Asking what they want, however, provided a challenge in itself. In all honesty, I’m not terribly familiar with project management. I understood it as a concept, but certainly had no capability to speak about it intelligently for any length of time. It’s what my members want to know though, so I did the research that they don’t necessarily have time to do. One of our regional coordinators Laura had mentioned in a previous support team meeting that www.mindtools.com is a great resource for brainstorming ideas, and I found that it also have a project management section jam-packed with short articles, examples, worksheets and charts. Thank goodness! I used this and other resources to give myself a crash course, create a power point presentation, and generally get an idea of what I was talking about. Then it was just time to present.
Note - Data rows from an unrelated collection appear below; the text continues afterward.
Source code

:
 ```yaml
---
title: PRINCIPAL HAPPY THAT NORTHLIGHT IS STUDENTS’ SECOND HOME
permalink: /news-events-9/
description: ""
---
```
Participating in webinars, I’ve often enjoyed the faceless nature of them- if it’s a big group of people and the information is straight forward, it’s nice to efficiently breeze through and maybe ask a question at the very end. As a presenter, though, it’s hard to get used to! I certainly welcome everyone to interrupt me at any given time, but for the most part people are on mute and (hopefully) listening. Unlike in a room full of people, I don’t’ get any eye contact and can’t tell whether people are taking notes, looking bored, or flat out napping at their desks. It’s a bit like talking into a void. Now that I have the content down, that’s my next step in this new realm of presenting. How can I engage listeners in future presentations, so I’m not just talking at them for thirty or forty minutes. I think there must be a way to do a short solo exercise and ask for a quick report back, or even to just ask for examples or to pointedly ask questions to my audience. As always, I’m open to suggestions if you have any tips!